Support for Friday’s flight delay vote was the latest White House move on sequester that’s left Democrats on Capitol Hill grumbling. Meanwhile, the White House says Democrats in Congress don’t have the spine to take a political risk.

WASHINGTON — When White House Press Secretary Jay Carney told reporters that President Obama would be open to fixing flight delays caused by the sequestration, Capitol Hill Democrats were caught of guard.

After all, they'd been fighting with Republicans for months to replace the across-the-board cuts, with the hope that the President would only agree to a broad package to undo the sequester, the mandatory set of across-the-board cuts that had affected the Federal Aviation Administration, and virtually every other federal agency. Picking and choosing what gets fixed and what doesn't would send the wrong message and wipe out the line Democrats had been struggling to hold.

That seems to be just what happened: On Friday, after Carney sounded the retreat, the House moved quickly to pass a fix to eliminate furloughs for the country's air traffic controllers in a sweeping 361-41 vote.

The Administration's stance is that Obama had nothing to do with the lopsided vote. An official noted that the sequestration fix passed with big numbers of Democratic votes, a sign that Democrats on Capitol Hill weren't ready to take the political risk of letting flight delays persist in order to drive the GOP to the negotiating table.

But Democrats say their hands were tied — in part by the president. And the breach is the latest sign that the party has lost control of its message on what the White House and its allies viewed as a clear, if slow and painful, path to political victory, in which Republicans would be punished next fall for insisting on the cuts.

"It's a bad vote and almost all of us voted for it because we don't want people hurt or inconvenience at the airport. But the precedent is that you are identifying priorities: 'I don't want passengers inconvenienced' is to some extent a greater priority than Pell grants, Meals on Wheels, Head Start," said Rep. Raul Grijalva, who voted for the fix. "It's a precedent that speaks more to the priorities of Congress and the Administration in terms of who is getting hurt by the sequester."

This week was not the first time Democrats on the Hill have been bewildered by White House moves on the sequester. A month ago, while all the talk about sequestration was about the canceled White House tours — another fight Republicans viewed as a triumph — a top Democratic Senate aide joked, "Have they been messaging on the sequester?"

"I like to think they have some master plan they just haven't told us about yet," one House Democratic aide told BuzzFeed Friday.

This week, while the White House's dire sequestration predictions appeared finally to be coming true, White House Press Secretary Jay Carney told reporters Obama was open to legislation that only solved the flight delays caused by the budget cuts.

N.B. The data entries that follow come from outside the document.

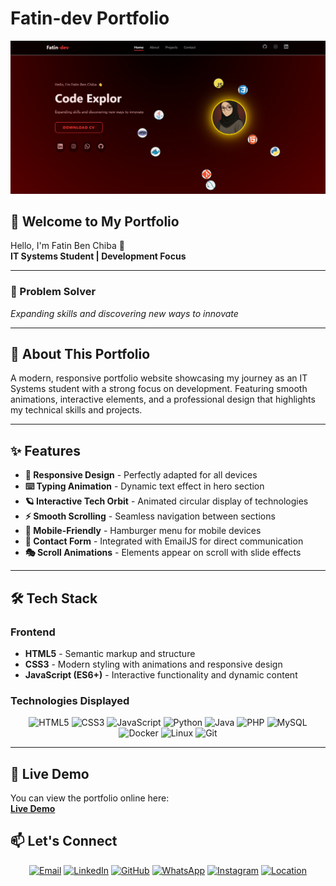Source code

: # Fatin-dev Portfolio

![Portfolio Preview](./screenshot.png)

## 🌟 Welcome to My Portfolio

Hello, I'm Fatin Ben Chiba 👋  
**IT Systems Student | Development Focus**

---

### 🚀 Problem Solver  
*Expanding skills and discovering new ways to innovate*

---

## 🎯 About This Portfolio

A modern, responsive portfolio website showcasing my journey as an IT Systems student with a strong focus on development. Featuring smooth animations, interactive elements, and a professional design that highlights my technical skills and projects.

---

## ✨ Features

- **🎨 Responsive Design** - Perfectly adapted for all devices
- **⌨️ Typing Animation** - Dynamic text effect in hero section
- **🪐 Interactive Tech Orbit** - Animated circular display of technologies
- **⚡ Smooth Scrolling** - Seamless navigation between sections
- **📱 Mobile-Friendly** - Hamburger menu for mobile devices
- **📧 Contact Form** - Integrated with EmailJS for direct communication
- **🎭 Scroll Animations** - Elements appear on scroll with slide effects

---

## 🛠 Tech Stack

### Frontend
- **HTML5** - Semantic markup and structure
- **CSS3** - Modern styling with animations and responsive design
- **JavaScript (ES6+)** - Interactive functionality and dynamic content

### Technologies Displayed
<div align="center">

![HTML5](https://img.shields.io/badge/HTML5-E34F26?style=for-the-badge&logo=html5&logoColor=white)
![CSS3](https://img.shields.io/badge/CSS3-1572B6?style=for-the-badge&logo=css3&logoColor=white)
![JavaScript](https://img.shields.io/badge/JavaScript-F7DF1E?style=for-the-badge&logo=javascript&logoColor=black)
![Python](https://img.shields.io/badge/Python-3776AB?style=for-the-badge&logo=python&logoColor=white)
![Java](https://img.shields.io/badge/Java-ED8B00?style=for-the-badge&logo=java&logoColor=white)
![PHP](https://img.shields.io/badge/PHP-777BB4?style=for-the-badge&logo=php&logoColor=white)
![MySQL](https://img.shields.io/badge/MySQL-4479A1?style=for-the-badge&logo=mysql&logoColor=white)
![Docker](https://img.shields.io/badge/Docker-2496ED?style=for-the-badge&logo=docker&logoColor=white)
![Linux](https://img.shields.io/badge/Linux-FCC624?style=for-the-badge&logo=linux&logoColor=black)
![Git](https://img.shields.io/badge/Git-F05032?style=for-the-badge&logo=git&logoColor=white)

</div>

---

## 🚀 Live Demo

You can view the portfolio online here:  
**[Live Demo](https://fatinbenchiba.github.io)**  

## 📫 Let's Connect

<div align="center">

[![Email](https://img.shields.io/badge/Email-benchibafatin@gmail.com-00f0ff?style=for-the-badge&logo=gmail)](mailto:benchibafatin@gmail.com)
[![LinkedIn](https://img.shields.io/badge/LinkedIn-Fatin_Ben_Chiba-0077B5?style=for-the-badge&logo=linkedin)](https://www.linkedin.com/in/fatin-ben-chiba-74211335a)
[![GitHub](https://img.shields.io/badge/GitHub-FatinBnCh-181717?style=for-the-badge&logo=github)](https://github.com/FatinBnCh)
[![WhatsApp](https://img.shields.io/badge/WhatsApp-34_613971166-25D366?style=for-the-badge&logo=whatsapp)](https://wa.me/34613971166)
[![Instagram](https://img.shields.io/badge/Instagram-@fatin__w1-E4405F?style=for-the-badge&logo=instagram)](https://www.instagram.com/fatin_w1)
[![Location](https://img.shields.io/badge/Location-Málaga,_Spain-8B0000?style=for-the-badge&logo=googlemaps)](https://maps.google.com/?q=Málaga,Spain)

</div>
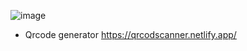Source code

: ![image](https://github.com/SimonChristian29/Qrcode-Generator/assets/156101192/2342cf37-75b2-4742-8a34-48673a670e72)
- Qrcode generator https://qrcodscanner.netlify.app/
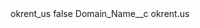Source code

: <?xml version="1.0" encoding="UTF-8"?>
<CustomMetadata xmlns="http://soap.sforce.com/2006/04/metadata" xmlns:xsi="http://www.w3.org/2001/XMLSchema-instance" xmlns:xsd="http://www.w3.org/2001/XMLSchema">
    <label>okrent_us</label>
    <protected>false</protected>
    <values>
        <field>Domain_Name__c</field>
        <value xsi:type="xsd:string">okrent.us</value>
    </values>
</CustomMetadata>
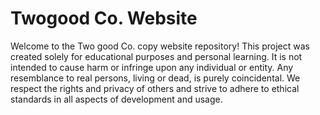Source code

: # Twogood Co. Website

Welcome to the Two good Co. copy website repository!
This project was created solely for educational purposes and personal learning. It is not intended to cause harm or infringe upon any individual or entity. Any resemblance to real persons, living or dead, is purely coincidental. We respect the rights and privacy of others and strive to adhere to ethical standards in all aspects of development and usage.




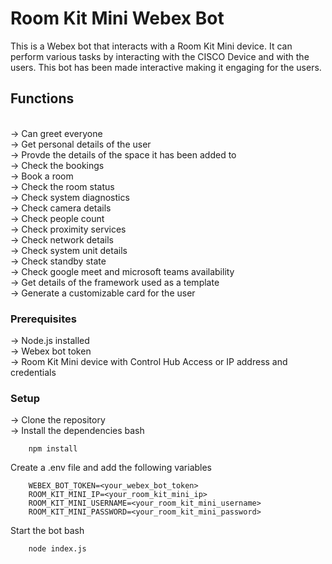 # Room Kit Mini Webex Bot
This is a Webex bot that interacts with a Room Kit Mini device. It can perform various tasks by interacting with the CISCO Device and with the users. This bot has been made interactive making it engaging for the users.

## Functions
<br/>-> Can greet everyone
<br/>-> Get personal details of the user
<br/>-> Provde the details of the space it has been added to
<br/>-> Check the bookings 
<br/>-> Book a room
<br/>-> Check the room status
<br/>-> Check system diagnostics
<br/>-> Check camera details
<br/>-> Check people count
<br/>-> Check proximity services
<br/>-> Check network details
<br/>-> Check system unit details
<br/>-> Check standby state
<br/>-> Check google meet and microsoft teams availability
<br/>-> Get details of the framework used as a template
<br/>-> Generate a customizable card for the user

### Prerequisites
-> Node.js installed
<br/>-> Webex bot token
<br/>-> Room Kit Mini device with Control Hub Access or IP address and credentials

### Setup
-> Clone the repository
<br/>-> Install the dependencies
    bash

        npm install
Create a .env file and add the following variables

        WEBEX_BOT_TOKEN=<your_webex_bot_token>
        ROOM_KIT_MINI_IP=<your_room_kit_mini_ip>
        ROOM_KIT_MINI_USERNAME=<your_room_kit_mini_username>
        ROOM_KIT_MINI_PASSWORD=<your_room_kit_mini_password>
Start the bot
    bash

        node index.js
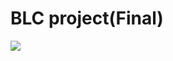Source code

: # BLC project(Final)
<img src="https://img.shields.io/badge/python-3776AB?style=for-the-badge&logo=python&logoColor=white">
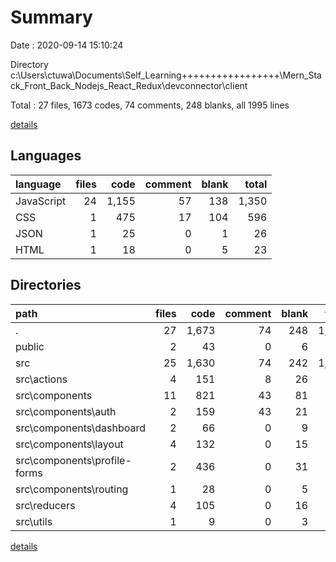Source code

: # Summary

Date : 2020-09-14 15:10:24

Directory c:\Users\ctuwa\Documents\Self_Learning+++++++++++++++++\Mern_Stack_Front_Back_Nodejs_React_Redux\devconnector\client

Total : 27 files,  1673 codes, 74 comments, 248 blanks, all 1995 lines

[details](details.md)

## Languages
| language | files | code | comment | blank | total |
| :--- | ---: | ---: | ---: | ---: | ---: |
| JavaScript | 24 | 1,155 | 57 | 138 | 1,350 |
| CSS | 1 | 475 | 17 | 104 | 596 |
| JSON | 1 | 25 | 0 | 1 | 26 |
| HTML | 1 | 18 | 0 | 5 | 23 |

## Directories
| path | files | code | comment | blank | total |
| :--- | ---: | ---: | ---: | ---: | ---: |
| . | 27 | 1,673 | 74 | 248 | 1,995 |
| public | 2 | 43 | 0 | 6 | 49 |
| src | 25 | 1,630 | 74 | 242 | 1,946 |
| src\actions | 4 | 151 | 8 | 26 | 185 |
| src\components | 11 | 821 | 43 | 81 | 945 |
| src\components\auth | 2 | 159 | 43 | 21 | 223 |
| src\components\dashboard | 2 | 66 | 0 | 9 | 75 |
| src\components\layout | 4 | 132 | 0 | 15 | 147 |
| src\components\profile-forms | 2 | 436 | 0 | 31 | 467 |
| src\components\routing | 1 | 28 | 0 | 5 | 33 |
| src\reducers | 4 | 105 | 0 | 16 | 121 |
| src\utils | 1 | 9 | 0 | 3 | 12 |

[details](details.md)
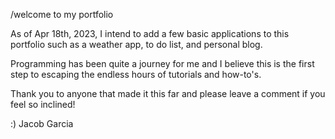 /welcome to my portfolio 

As of Apr 18th, 2023, I intend to add a few basic applications to this portfolio such as a weather app, to do list, and personal blog. 

Programming has been quite a journey for me and I believe this is the first step to escaping the endless hours of tutorials and how-to's. 

Thank you to anyone that made it this far and please leave a comment if you feel so inclined!

:) Jacob Garcia
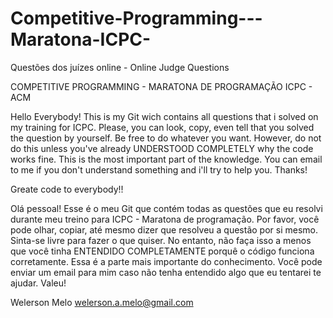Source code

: # Competitive-Programming---Maratona-ICPC-
Questões dos juízes online - Online Judge Questions

COMPETITIVE PROGRAMMING - MARATONA DE PROGRAMAÇÃO ICPC - ACM

Hello Everybody! This is my Git wich contains all questions that i solved on my training for ICPC. Please, you can look, copy, even tell that you solved the question by yourself. Be free to do whatever you want. However, do not do this unless you've already UNDERSTOOD COMPLETELY why the code works fine. This is the most important part of the knowledge. You can email to me if you don't understand something and i'll try to help you. Thanks!

Greate code to everybody!!

Olá pessoal! Esse é o meu Git que contém todas as questões que eu resolvi durante meu treino para ICPC - Maratona de programação. Por favor, você pode olhar, copiar, até mesmo dizer que resolveu a questão por si mesmo. Sinta-se livre para fazer o que quiser. No entanto, não faça isso a menos que você tinha ENTENDIDO COMPLETAMENTE porquê o código funciona corretamente. Essa é a parte mais importante do conhecimento. Você pode enviar um email para mim caso não tenha entendido algo que eu tentarei te ajudar. Valeu!

Welerson Melo
welerson.a.melo@gmail.com
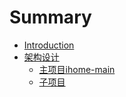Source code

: # Summary

* [Introduction](README.md)
* [架构设计](架构设计.md)
    * [主项目ihome-main](主项目ihome-main.md)
    * [子项目](子项目.md)

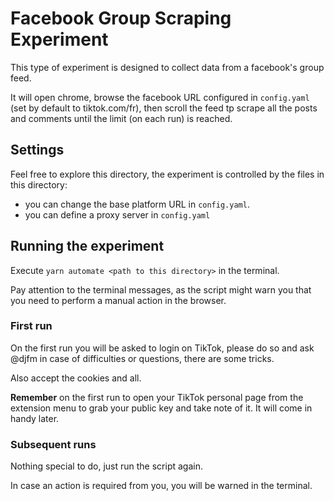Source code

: # Facebook Group Scraping Experiment

This type of experiment is designed to collect data from a facebook's group feed.

It will open chrome, browse the facebook URL configured in `config.yaml` (set by default to tiktok.com/fr), then scroll the feed tp
scrape all the posts and comments until the limit (on each run) is reached.

## Settings

Feel free to explore this directory, the experiment is controlled
by the files in this directory:

- you can change the base platform URL in `config.yaml`.
- you can define a proxy server in `config.yaml`

## Running the experiment

Execute `yarn automate <path to this directory>` in the terminal.

Pay attention to the terminal messages, as the script might warn you that you need to perform a manual action in the browser.

### First run

On the first run you will be asked to login on TikTok, please do so
and ask @djfm in case of difficulties or questions, there are some tricks.

Also accept the cookies and all.

**Remember** on the first run to open your TikTok personal page from the extension menu
to grab your public key and take note of it. It will come in handy later.

### Subsequent runs

Nothing special to do, just run the script again.

In case an action is required from you, you will be warned in the terminal.
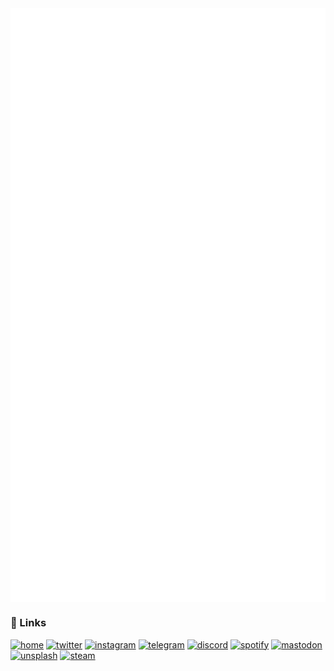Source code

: <img align="center" src="/metrics.base.svg" alt="basic">
<img align="center" src="/metrics.plugin.svg" alt="detail">

### 🔗 Links

[![home](https://img.shields.io/badge/Home-24292F?style=for-the-badge&logo=github&logoColor=white)](https://krzhck.github.io)
[![twitter](https://img.shields.io/badge/Twi-1D9BF0?style=for-the-badge&logo=twitter&logoColor=white)](https://twitter.com/krzhck)
[![instagram](https://img.shields.io/badge/Ins-E4405F?style=for-the-badge&logo=instagram&logoColor=white)](https://www.instagram.com/krzhck)
[![telegram](https://img.shields.io/badge/Tele-4E9DD5?style=for-the-badge&logo=telegram&logoColor=white)](https://t.me/krzhck)
[![discord](https://img.shields.io/badge/Disc-5A65E8?style=for-the-badge&logo=discord&logoColor=white)](https://discordapp.com/users/715527381770829904)
[![spotify](https://img.shields.io/badge/Spt-121212?style=for-the-badge&logo=spotify&logoColor=65D46E)](https://open.spotify.com/user/31r2d66pp76ra5js4ek23zhmbczm?si=c863639b175c4e3a)
[![mastodon](https://img.shields.io/badge/Mast-2c90d9?style=for-the-badge&logo=mastodon&logoColor=white)](https://mastodon.social/web/@krzhck)
[![unsplash](https://img.shields.io/badge/Uns-000000?style=for-the-badge&logo=unsplash&logoColor=white)](https://unsplash.com/@krzhck)
[![steam](https://img.shields.io/badge/Steam-3B6390?style=for-the-badge&logo=steam&logoColor=white)](https://steamcommunity.com/id/krzhck/)
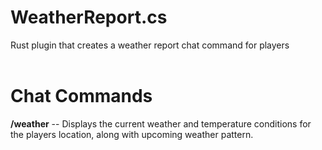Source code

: # WeatherReport.cs
Rust plugin that creates a weather report chat command for players
<br />&nbsp;<br />
<h1>Chat Commands</h1>
<strong>/weather</strong>  --  Displays the current weather and temperature conditions for the players location, along with upcoming weather pattern.
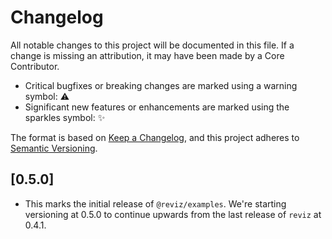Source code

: # Changelog

All notable changes to this project will be documented in this file. If a change is missing an attribution, it may have been made by a Core Contributor.

- Critical bugfixes or breaking changes are marked using a warning symbol: ⚠️
- Significant new features or enhancements are marked using the sparkles symbol: ✨

The format is based on [Keep a Changelog](https://keepachangelog.com/en/1.0.0/), and this project adheres to [Semantic Versioning](https://semver.org/spec/v2.0.0.html).

## [0.5.0]

- This marks the initial release of `@reviz/examples`. We're starting versioning at 0.5.0 to continue upwards from the last release of `reviz` at 0.4.1.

While he also said the plan was not the White House preference, Carney's signal that the White House was ready to go for the plan to fix flight delays caused faces to hit palms on Capitol Hill.

"It was the wrong move," said a Democratic member of Congress. "It kind baffled us."

Other members were fretting that passing the quick fix would mean other cuts would be soon forgotten and the administration was not doing enough to fight the sequester.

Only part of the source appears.